The biggest change here has to do with sports. La Jolla Country Day School loves sports SO MUCH. Like, so much. Really, a lot. Not being able to do sports has been a huge change for this campus. They are trying hard to bring back athletics in January (possible here since the weather is sunny and 65 then), and I think most people are hoping it will work.
It's hard to "do school" with COVID bc students really form strong bonds. They want to hug, and sit next to each other and share a TikTok, but they have to stay apart. So they're *at* school but they can't really enjoy the things they like best—sports, friends, lunch, the choral groups, theater, etc. Even though we've gotten classes back, until we get those fun things back it's not the same.
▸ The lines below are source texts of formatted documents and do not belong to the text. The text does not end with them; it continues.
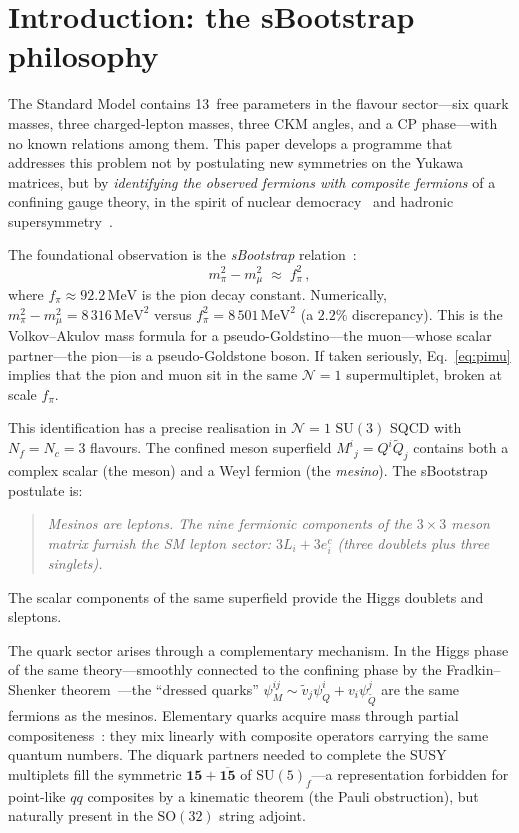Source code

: \documentclass[12pt,a4paper]{article}
\newcommand{\SU}{\mathrm{SU}}
\newcommand{\SO}{\mathrm{SO}}
\newcommand{\Nf}{N_{\!f}}
\newcommand{\Nc}{N_{\!c}}
\newcommand{\MeV}{\,\mathrm{MeV}}
\begin{document}
\tableofcontents
\newpage

\section{Introduction: the sBootstrap philosophy}
\label{sec:intro}

The Standard Model contains 13~free parameters in the flavour
sector---six quark masses, three charged-lepton masses, three CKM
angles, and a CP phase---with no known relations among them.
This paper develops a programme that addresses this problem not by
postulating new symmetries on the Yukawa matrices, but by
\emph{identifying the observed fermions with composite fermions}
of a confining gauge theory, in the spirit of nuclear
democracy~\cite{Chew:1962} and hadronic
supersymmetry~\cite{Miyazawa:1966,CattoGursey:1985}.

The foundational observation is the \emph{sBootstrap}
relation~\cite{Rivero:2024epjc}:
\begin{equation}
  m_\pi^2 - m_\mu^2 \;\approx\; f_\pi^2\,,
  \label{eq:pimu}
\end{equation}
where $f_\pi \approx 92.2\MeV$ is the pion decay constant.
Numerically, $m_\pi^2 - m_\mu^2 = 8\,316\MeV^2$ versus
$f_\pi^2 = 8\,501\MeV^2$ (a $2.2\%$ discrepancy).
This is the Volkov--Akulov mass formula for a
pseudo-Goldstino---the muon---whose scalar partner---the pion---is
a pseudo-Goldstone boson.
If taken seriously, Eq.~\eqref{eq:pimu} implies that
the pion and muon sit in the same $\mathcal{N}{=}1$ supermultiplet,
broken at scale $f_\pi$.

This identification has a precise realisation in
$\mathcal{N}{=}1$ $\SU(3)$ SQCD with $\Nf = \Nc = 3$ flavours.
The confined meson superfield $M^i{}_j = Q^i\tilde{Q}_j$
contains both a complex scalar (the meson) and a Weyl fermion
(the \emph{mesino}).
The sBootstrap postulate is:
\begin{quote}
\emph{Mesinos are leptons.  The nine fermionic components
of the $3 \times 3$ meson matrix furnish the SM lepton sector:
$3L_i + 3e^c_i$ (three doublets plus three singlets).}
\end{quote}
The scalar components of the same superfield provide the
Higgs doublets and sleptons.

The quark sector arises through a complementary mechanism.
In the Higgs phase of the same theory---smoothly connected to
the confining phase by the Fradkin--Shenker
theorem~\cite{FradkinShenker:1979}---the ``dressed quarks''
$\psi_M^{ij} \sim \tilde{v}_j \psi_Q^i + v_i \psi_{\tilde{Q}}^j$
are the same fermions as the mesinos.
Elementary quarks acquire mass through partial
compositeness~\cite{Kaplan:1991dc}: they mix linearly with
composite operators carrying the same quantum numbers.
The diquark partners needed to complete the SUSY multiplets
fill the symmetric $\mathbf{15} + \overline{\mathbf{15}}$ of
$\SU(5)_f$---a representation forbidden for point-like $qq$
composites by a kinematic theorem (the Pauli obstruction),
but naturally present in the $\SO(32)$ string adjoint.
\end{document}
During her time at Rowland Hall, Dr. Halloran made memories with the Rowland Hall community. In California, she is learning to teach amidst a pandemic. Wherever she is, Dr. Halloran’s bright personality and unique perspective are valued by students and teachers alike. As one of her students, Eli Oftedal, recalled, “What strikes you first about Dr. Halloran is her speech—fast-paced, on point, and exuding a snarky wit that punctuates her lectures. This wit allows her to create a compelling narrative making even the most mundane of history topics enjoyable and memorable... Halloran has a fantastic ability to make topics both understandable and relatable without losing the nuances.” This quote highlights Dr. Halloran’s engaging and in-depth teaching style. Hank Shipman, another of her students, mentioned in one of the stories above, wrote, “when I think of Dr. Halloran, I think of the times I stopped by her classroom outside of class to chat… She was always willing to drop what she was doing and discuss class content, politics, TV shows, or just give general life advice. I appreciate the way she treated me like an adult even though I was far from it. What made her an effective teacher for me was the way she ran her classroom. She didn't put up with my BS, and rather than punishing me for my wise-cracks she would just respond to them with more intelligent comebacks that put me in my place. She kept all of us on our toes and forced us to think critically on the spot.” Hank, Eli, and any others who had the opportunity to take one of Dr. Halloran’s classes remember her as a teacher who is engaging, intelligent, and cares deeply about her students. Within or outside of Rowland Hall, Dr. Halloran is both an exceptional teacher and a remarkable person.